Neben dem Schachlichen ist jedoch vor allem auch das Drumherum besonders attraktiv. Der Austragungsort – das Porto Rio Hotel – befindet sich direkt am Meer und unmittelbar an der berühmten Rio-Andirrio-Brücke. Für mich stellt die griechische Liga immer eine Art Schachurlaub dar. Trotzdem bin ich hinterher – obwohl es nur sieben Runden und davon nur eine Doppelrunde sind – immer fix und fertig, weil eben auch die Sonne und das ständige Am-Strand-Herumtoben ganz schön schlauchen können. Für einen Schach und Sonne liebenden Menschen wie mich jedoch einfach perfekt!
Ebenfalls perfekt ist unser Team. Die Leute sind super nett und wir werden jedes Mal total herzlich empfangen. Die jüngeren Teammitglieder können zwar noch nicht so gut Englisch, aber mit Händen
und Füßen verständigt man sich schon irgendwie. Und jeder fiebert mit den anderen bis zum Ende mit und freut sich über jeden halben Punkt.
Ich glaube dieses Mannschaftsgefühl hat auch zu unserem großen Erfolg dieses Jahr beigetragen. An 17 gesetzt war unser primäres Ziel nicht abzusteigen. Am Ende waren wir über unseren siebten
Platz sogar etwas enttäuscht… Das lag wohl daran, dass wir immer sehr hoch gewonnen haben und unsere beiden Niederlagen beide seeehr knapp ausgefallen sind (jeweils 4,5-5,5). Aber, und das muss
man der Fairness halber wohl sagen, haben wir gegen keine der Favoritenmannschaften gespielt.

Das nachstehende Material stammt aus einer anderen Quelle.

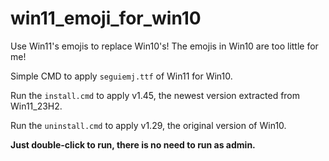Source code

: # win11_emoji_for_win10
Use Win11's emojis to replace Win10's! The emojis in Win10 are too little for me!

Simple CMD to apply `seguiemj.ttf` of Win11 for Win10.

Run the `install.cmd` to apply v1.45, the newest version extracted from Win11_23H2.

Run the `uninstall.cmd` to apply v1.29, the original version of Win10.

**Just double-click to run, there is no need to run as admin.**
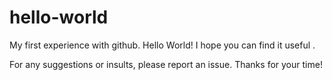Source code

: # hello-world
My first experience with github. Hello World! 
I hope you can find it useful .

For any suggestions or insults, please report an issue. Thanks for your time!
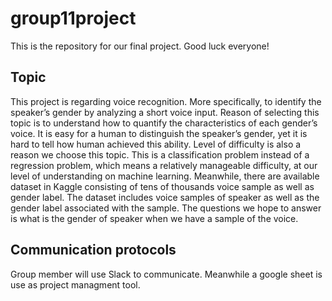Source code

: # group11project

This is the repository for our final project. Good luck everyone!

## Topic

This project is regarding voice recognition. More specifically, to identify the speaker’s gender by analyzing a short voice input. Reason of selecting this topic is to understand how to quantify the characteristics of each gender’s voice. It is easy for a human to distinguish the speaker’s gender, yet it is hard to tell how human achieved this ability. Level of difficulty is also a reason we choose this topic. This is a classification problem instead of a regression problem, which means a relatively manageable difficulty, at our level of understanding on machine learning. Meanwhile, there are available dataset in Kaggle consisting of tens of thousands voice sample as well as gender label.
The dataset includes voice samples of speaker as well as the gender label associated with the sample.
The questions we hope to answer is what is the gender of speaker when we have a sample of the voice.

## Communication protocols

Group member will use Slack to communicate. Meanwhile a google sheet is use as project managment tool.
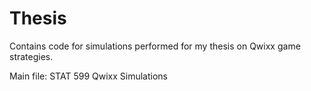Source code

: # Thesis

Contains code for simulations performed for my thesis on Qwixx game strategies.

Main file: STAT 599 Qwixx Simulations
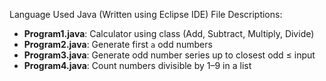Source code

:  Language Used
Java (Written using Eclipse IDE)
File Descriptions:
- **Program1.java**: Calculator using class (Add, Subtract, Multiply, Divide)
- **Program2.java**: Generate first `a` odd numbers
- **Program3.java**: Generate odd number series up to closest odd ≤ input
- **Program4.java**: Count numbers divisible by 1–9 in a list
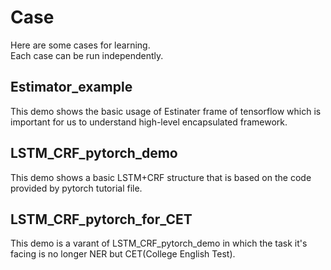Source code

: # Case
Here are some cases for learning.  
Each case can be run independently.
## Estimator_example
This demo shows the basic usage of Estinater frame of tensorflow which is important for us to understand high-level encapsulated framework.
## LSTM_CRF_pytorch_demo
This demo shows a basic LSTM+CRF structure that is based on the code provided by pytorch tutorial file.
## LSTM_CRF_pytorch_for_CET
This demo is a varant of LSTM_CRF_pytorch_demo in which the task it's facing is no longer NER but CET(College English Test).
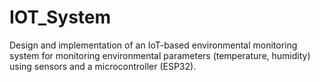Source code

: # IOT_System
Design and implementation of an IoT-based environmental monitoring system for monitoring environmental parameters (temperature, humidity) using sensors and a microcontroller (ESP32).
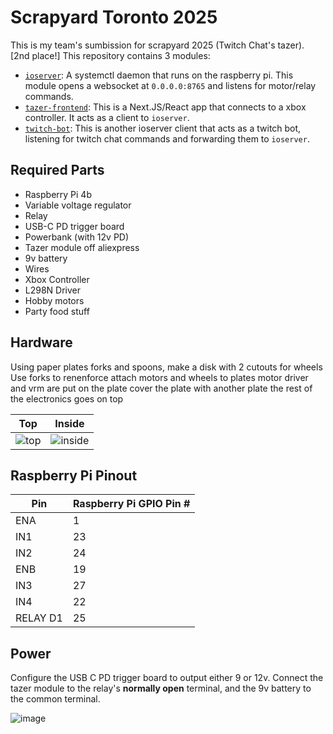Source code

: # Scrapyard Toronto 2025

This is my team's sumbission for scrapyard 2025 (Twitch Chat's tazer). [2nd place!]
This repository contains 3 modules:

- [`ioserver`](https://github.com/Badbird5907/scrapyard-2025/tree/master/ioserver): A systemctl daemon that runs on the raspberry pi. This module opens a websocket at `0.0.0.0:8765` and listens for motor/relay commands.
- [`tazer-frontend`](https://github.com/Badbird5907/scrapyard-2025/tree/master/tazer-frontend): This is a Next.JS/React app that connects to a xbox controller. It acts as a client to `ioserver`.
- [`twitch-bot`](https://github.com/Badbird5907/scrapyard-2025/tree/master/twitch-bot): This is another ioserver client that acts as a twitch bot, listening for twitch chat commands and forwarding them to `ioserver`.

## Required Parts
- Raspberry Pi 4b
- Variable voltage regulator
- Relay
- USB-C PD trigger board
- Powerbank (with 12v PD)
- Tazer module off aliexpress
- 9v battery
- Wires
- Xbox Controller
- L298N Driver
- Hobby motors
- Party food stuff

## Hardware
Using paper plates forks and spoons, make a disk with 2 cutouts for wheels
Use forks to renenforce
attach motors and wheels to plates
motor driver and vrm are put on the plate
cover the plate with another plate
the rest of the electronics goes on top


| Top                                                                                     | Inside                                                                                     |
|-----------------------------------------------------------------------------------------|--------------------------------------------------------------------------------------------|
| ![top](https://github.com/user-attachments/assets/31e8ded8-666d-43da-8395-bc0e5afccc7e) | ![inside](https://github.com/user-attachments/assets/f6fdd29b-788b-4e1f-b199-07c2c53717ed) |

## Raspberry Pi Pinout

| Pin      | Raspberry Pi GPIO Pin # |
|----------|-------------------------|
| ENA      | 1                       |
| IN1      | 23                      |
| IN2      | 24                      |
| ENB      | 19                      |
| IN3      | 27                      |
| IN4      | 22                      |
| RELAY D1 | 25                      |

## Power
Configure the USB C PD trigger board to output either 9 or 12v.
Connect the tazer module to the relay's **normally open** terminal, and the 9v battery to the common terminal.

![image](https://github.com/user-attachments/assets/6133b990-b149-445d-80ba-2300c85d51f2)
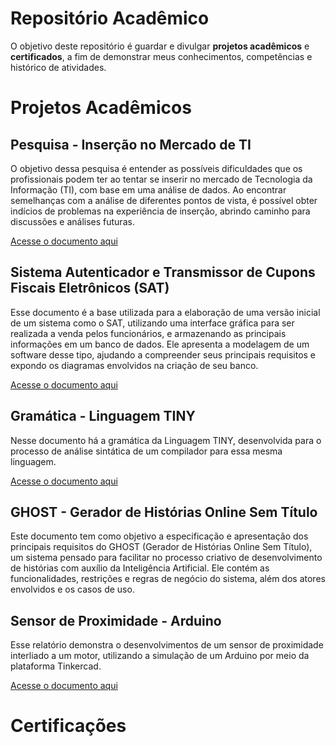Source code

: # Repositório Acadêmico

O objetivo deste repositório é guardar e divulgar **projetos acadêmicos** e **certificados**, a fim de demonstrar meus conhecimentos, competências e histórico de atividades.

# Projetos Acadêmicos

## Pesquisa - Inserção no Mercado de TI

O objetivo dessa pesquisa é entender as possíveis dificuldades que os profissionais podem ter ao tentar se inserir no mercado de Tecnologia da Informação (TI), com base em uma análise de dados. Ao encontrar semelhanças com a análise de diferentes pontos de vista, é possível obter indícios de problemas na experiência de inserção, abrindo caminho para discussões e análises futuras.

[Acesse o documento aqui](projetos/Análise_de_Dados.pdf)

## Sistema Autenticador e Transmissor de Cupons Fiscais Eletrônicos (SAT)

Esse documento é a base utilizada para a elaboração de uma versão inicial de um sistema como o SAT, utilizando uma interface gráfica para ser realizada a venda pelos funcionários, e armazenando as principais informações em um banco de dados. Ele apresenta a modelagem de um software desse tipo, ajudando a compreender seus principais requisitos e expondo os diagramas envolvidos na criação de seu banco.

[Acesse o documento aqui](projetos/SAT.pdf)

## Gramática - Linguagem TINY

Nesse documento há a gramática da Linguagem TINY, desenvolvida para o processo de análise sintática de um compilador para essa mesma linguagem.

[Acesse o documento aqui](projetos/Gramatica_TINY.pdf)

## GHOST - Gerador de Histórias Online Sem Título

Este documento tem como objetivo a especificação e apresentação dos principais requisitos do GHOST (Gerador de Histórias Online Sem Título), um sistema pensado para facilitar no processo criativo de desenvolvimento de histórias com auxílio da Inteligência Artificial. Ele contém as funcionalidades, restrições e regras de negócio do sistema, além dos atores envolvidos e os casos de uso.

## Sensor de Proximidade - Arduino

Esse relatório demonstra o desenvolvimentos de um sensor de proximidade interliado a um motor, utilizando a simulação de um Arduino por meio da plataforma Tinkercad.

[Acesse o documento aqui](projetos/Sensor_proximidade.pdf)

# Certificações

Für mich persönlich lief es endlich mal wieder richtig gut. Seit meinem guten Abschneiden bei der Mannschafseuropameisterschaft 2011 in Porto Carras habe ich nur wenig gute Turniere gespielt (eigentlich nur zwei: Griechische Liga 2012 sowie das Großmeisterinnenturnier in Erfurt zu Weihnachten 2012). Meine Elozahl ist dementsprechend ganz schön in den Keller gegangen. Und auch wenn ich mich eigentlich nicht über meine Wertzahl definiere, tut es doch ganz gut, mal wieder ein paar Punkte zu gewinnen. Bei mir waren es dieses Jahr 24,1. Ich muss aber dazu sagen, dass ich nur wenig gute Gegnerinnen gehabt habe: Nur Jolanta Zawadzka hatte eine höhere Zahl als ich. Egal, auf meine 7/7 bin ich trotzdem stolz! Stolz bin ich auch auf meinen Freund, der in der letzten Runde gegen GM Grzegorz Gajewski (2635) gewonnen und sich an Brett 1 sehr gut geschlagen hat.
Wie immer bei schönen Sachen ging die Zeit leider viel zu schnell vorbei. Dank meiner vielen neuen Sommersprossen, meiner sonnengebräunten Haut und vieler Erinnerungsfotos werde ich Patras 2013 aber nicht so schnell vergessen!